/---
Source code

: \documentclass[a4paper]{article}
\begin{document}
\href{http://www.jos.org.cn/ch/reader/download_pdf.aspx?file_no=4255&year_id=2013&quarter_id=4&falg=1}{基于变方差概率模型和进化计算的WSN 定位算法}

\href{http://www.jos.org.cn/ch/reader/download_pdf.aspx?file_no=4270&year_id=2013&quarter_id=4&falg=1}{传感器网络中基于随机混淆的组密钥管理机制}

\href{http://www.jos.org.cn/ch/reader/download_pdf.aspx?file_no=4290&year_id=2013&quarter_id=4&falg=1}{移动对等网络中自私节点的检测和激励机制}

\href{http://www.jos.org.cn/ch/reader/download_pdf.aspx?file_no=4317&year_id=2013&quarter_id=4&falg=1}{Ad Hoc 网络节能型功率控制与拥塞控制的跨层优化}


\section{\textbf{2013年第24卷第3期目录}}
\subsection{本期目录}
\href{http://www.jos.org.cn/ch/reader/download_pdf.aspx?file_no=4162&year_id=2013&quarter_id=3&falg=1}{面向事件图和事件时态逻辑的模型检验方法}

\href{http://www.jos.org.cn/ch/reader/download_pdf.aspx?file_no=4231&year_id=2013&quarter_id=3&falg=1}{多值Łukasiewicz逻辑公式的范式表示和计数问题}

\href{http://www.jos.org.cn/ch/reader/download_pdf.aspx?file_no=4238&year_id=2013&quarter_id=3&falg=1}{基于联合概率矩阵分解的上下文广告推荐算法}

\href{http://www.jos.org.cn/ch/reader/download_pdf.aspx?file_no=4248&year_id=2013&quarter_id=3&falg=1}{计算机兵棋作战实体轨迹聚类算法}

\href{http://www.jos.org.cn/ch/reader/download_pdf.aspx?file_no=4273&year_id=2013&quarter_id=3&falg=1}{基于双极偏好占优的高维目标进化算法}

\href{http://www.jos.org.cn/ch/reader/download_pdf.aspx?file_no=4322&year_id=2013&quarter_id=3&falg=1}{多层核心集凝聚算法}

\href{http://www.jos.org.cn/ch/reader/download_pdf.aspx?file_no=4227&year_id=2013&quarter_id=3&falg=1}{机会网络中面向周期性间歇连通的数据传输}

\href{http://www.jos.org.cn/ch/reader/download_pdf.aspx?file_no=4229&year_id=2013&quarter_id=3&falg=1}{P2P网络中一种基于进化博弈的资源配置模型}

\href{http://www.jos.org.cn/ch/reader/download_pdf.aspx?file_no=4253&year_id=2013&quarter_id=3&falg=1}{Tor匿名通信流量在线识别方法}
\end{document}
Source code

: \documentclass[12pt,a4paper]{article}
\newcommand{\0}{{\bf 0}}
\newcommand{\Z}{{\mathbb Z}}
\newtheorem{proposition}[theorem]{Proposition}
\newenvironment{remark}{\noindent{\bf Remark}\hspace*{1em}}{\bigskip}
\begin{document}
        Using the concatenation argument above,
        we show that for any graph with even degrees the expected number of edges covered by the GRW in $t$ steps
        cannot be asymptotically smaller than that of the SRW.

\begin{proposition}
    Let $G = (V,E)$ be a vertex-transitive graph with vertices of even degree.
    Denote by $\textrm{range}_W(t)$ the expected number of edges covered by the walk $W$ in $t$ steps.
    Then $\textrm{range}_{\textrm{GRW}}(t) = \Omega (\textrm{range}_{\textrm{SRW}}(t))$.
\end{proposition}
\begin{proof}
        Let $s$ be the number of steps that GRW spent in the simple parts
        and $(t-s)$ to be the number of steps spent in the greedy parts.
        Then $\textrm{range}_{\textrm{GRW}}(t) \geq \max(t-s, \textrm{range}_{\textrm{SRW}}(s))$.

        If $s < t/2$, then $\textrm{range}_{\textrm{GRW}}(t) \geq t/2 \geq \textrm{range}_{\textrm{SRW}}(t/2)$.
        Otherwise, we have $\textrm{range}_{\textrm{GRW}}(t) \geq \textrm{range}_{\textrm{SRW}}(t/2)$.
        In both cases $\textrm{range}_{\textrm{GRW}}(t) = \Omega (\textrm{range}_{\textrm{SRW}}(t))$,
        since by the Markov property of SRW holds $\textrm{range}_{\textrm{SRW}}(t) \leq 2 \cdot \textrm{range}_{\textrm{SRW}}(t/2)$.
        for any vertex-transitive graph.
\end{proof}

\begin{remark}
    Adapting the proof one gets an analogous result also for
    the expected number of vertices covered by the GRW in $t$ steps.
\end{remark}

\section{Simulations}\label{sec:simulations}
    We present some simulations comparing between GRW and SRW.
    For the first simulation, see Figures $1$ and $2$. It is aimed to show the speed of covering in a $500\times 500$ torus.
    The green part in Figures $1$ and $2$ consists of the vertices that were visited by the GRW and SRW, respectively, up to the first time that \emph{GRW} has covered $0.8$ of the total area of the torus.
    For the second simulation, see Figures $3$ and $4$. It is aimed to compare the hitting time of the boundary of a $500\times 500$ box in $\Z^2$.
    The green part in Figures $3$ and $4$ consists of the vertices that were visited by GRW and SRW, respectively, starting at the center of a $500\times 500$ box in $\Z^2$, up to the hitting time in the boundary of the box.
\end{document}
\---
What the exercise asks » Retype every line of the listing exactly as it appears.

Exercise solution »
Source code

: \documentclass[a4paper]{article}
\begin{document}
\href{http://www.jos.org.cn/ch/reader/download_pdf.aspx?file_no=4255&year_id=2013&quarter_id=4&falg=1}{基于变方差概率模型和进化计算的WSN 定位算法}

\href{http://www.jos.org.cn/ch/reader/download_pdf.aspx?file_no=4270&year_id=2013&quarter_id=4&falg=1}{传感器网络中基于随机混淆的组密钥管理机制}

\href{http://www.jos.org.cn/ch/reader/download_pdf.aspx?file_no=4290&year_id=2013&quarter_id=4&falg=1}{移动对等网络中自私节点的检测和激励机制}

\href{http://www.jos.org.cn/ch/reader/download_pdf.aspx?file_no=4317&year_id=2013&quarter_id=4&falg=1}{Ad Hoc 网络节能型功率控制与拥塞控制的跨层优化}


\section{\textbf{2013年第24卷第3期目录}}
\subsection{本期目录}
\href{http://www.jos.org.cn/ch/reader/download_pdf.aspx?file_no=4162&year_id=2013&quarter_id=3&falg=1}{面向事件图和事件时态逻辑的模型检验方法}

\href{http://www.jos.org.cn/ch/reader/download_pdf.aspx?file_no=4231&year_id=2013&quarter_id=3&falg=1}{多值Łukasiewicz逻辑公式的范式表示和计数问题}

\href{http://www.jos.org.cn/ch/reader/download_pdf.aspx?file_no=4238&year_id=2013&quarter_id=3&falg=1}{基于联合概率矩阵分解的上下文广告推荐算法}

\href{http://www.jos.org.cn/ch/reader/download_pdf.aspx?file_no=4248&year_id=2013&quarter_id=3&falg=1}{计算机兵棋作战实体轨迹聚类算法}

\href{http://www.jos.org.cn/ch/reader/download_pdf.aspx?file_no=4273&year_id=2013&quarter_id=3&falg=1}{基于双极偏好占优的高维目标进化算法}

\href{http://www.jos.org.cn/ch/reader/download_pdf.aspx?file_no=4322&year_id=2013&quarter_id=3&falg=1}{多层核心集凝聚算法}

\href{http://www.jos.org.cn/ch/reader/download_pdf.aspx?file_no=4227&year_id=2013&quarter_id=3&falg=1}{机会网络中面向周期性间歇连通的数据传输}

\href{http://www.jos.org.cn/ch/reader/download_pdf.aspx?file_no=4229&year_id=2013&quarter_id=3&falg=1}{P2P网络中一种基于进化博弈的资源配置模型}

\href{http://www.jos.org.cn/ch/reader/download_pdf.aspx?file_no=4253&year_id=2013&quarter_id=3&falg=1}{Tor匿名通信流量在线识别方法}
\end{document}
Source code

: \documentclass[12pt,a4paper]{article}
\newcommand{\0}{{\bf 0}}
\newcommand{\Z}{{\mathbb Z}}
\newtheorem{proposition}[theorem]{Proposition}
\newenvironment{remark}{\noindent{\bf Remark}\hspace*{1em}}{\bigskip}
\begin{document}
        Using the concatenation argument above,
        we show that for any graph with even degrees the expected number of edges covered by the GRW in $t$ steps
        cannot be asymptotically smaller than that of the SRW.

\begin{proposition}
    Let $G = (V,E)$ be a vertex-transitive graph with vertices of even degree.
    Denote by $\textrm{range}_W(t)$ the expected number of edges covered by the walk $W$ in $t$ steps.
    Then $\textrm{range}_{\textrm{GRW}}(t) = \Omega (\textrm{range}_{\textrm{SRW}}(t))$.
\end{proposition}
\begin{proof}
        Let $s$ be the number of steps that GRW spent in the simple parts
        and $(t-s)$ to be the number of steps spent in the greedy parts.
        Then $\textrm{range}_{\textrm{GRW}}(t) \geq \max(t-s, \textrm{range}_{\textrm{SRW}}(s))$.

        If $s < t/2$, then $\textrm{range}_{\textrm{GRW}}(t) \geq t/2 \geq \textrm{range}_{\textrm{SRW}}(t/2)$.
        Otherwise, we have $\textrm{range}_{\textrm{GRW}}(t) \geq \textrm{range}_{\textrm{SRW}}(t/2)$.
        In both cases $\textrm{range}_{\textrm{GRW}}(t) = \Omega (\textrm{range}_{\textrm{SRW}}(t))$,
        since by the Markov property of SRW holds $\textrm{range}_{\textrm{SRW}}(t) \leq 2 \cdot \textrm{range}_{\textrm{SRW}}(t/2)$.
        for any vertex-transitive graph.
\end{proof}

\begin{remark}
    Adapting the proof one gets an analogous result also for
    the expected number of vertices covered by the GRW in $t$ steps.
\end{remark}

\section{Simulations}\label{sec:simulations}
    We present some simulations comparing between GRW and SRW.
    For the first simulation, see Figures $1$ and $2$. It is aimed to show the speed of covering in a $500\times 500$ torus.
    The green part in Figures $1$ and $2$ consists of the vertices that were visited by the GRW and SRW, respectively, up to the first time that \emph{GRW} has covered $0.8$ of the total area of the torus.
    For the second simulation, see Figures $3$ and $4$. It is aimed to compare the hitting time of the boundary of a $500\times 500$ box in $\Z^2$.
    The green part in Figures $3$ and $4$ consists of the vertices that were visited by GRW and SRW, respectively, starting at the center of a $500\times 500$ box in $\Z^2$, up to the hitting time in the boundary of the box.
\end{document}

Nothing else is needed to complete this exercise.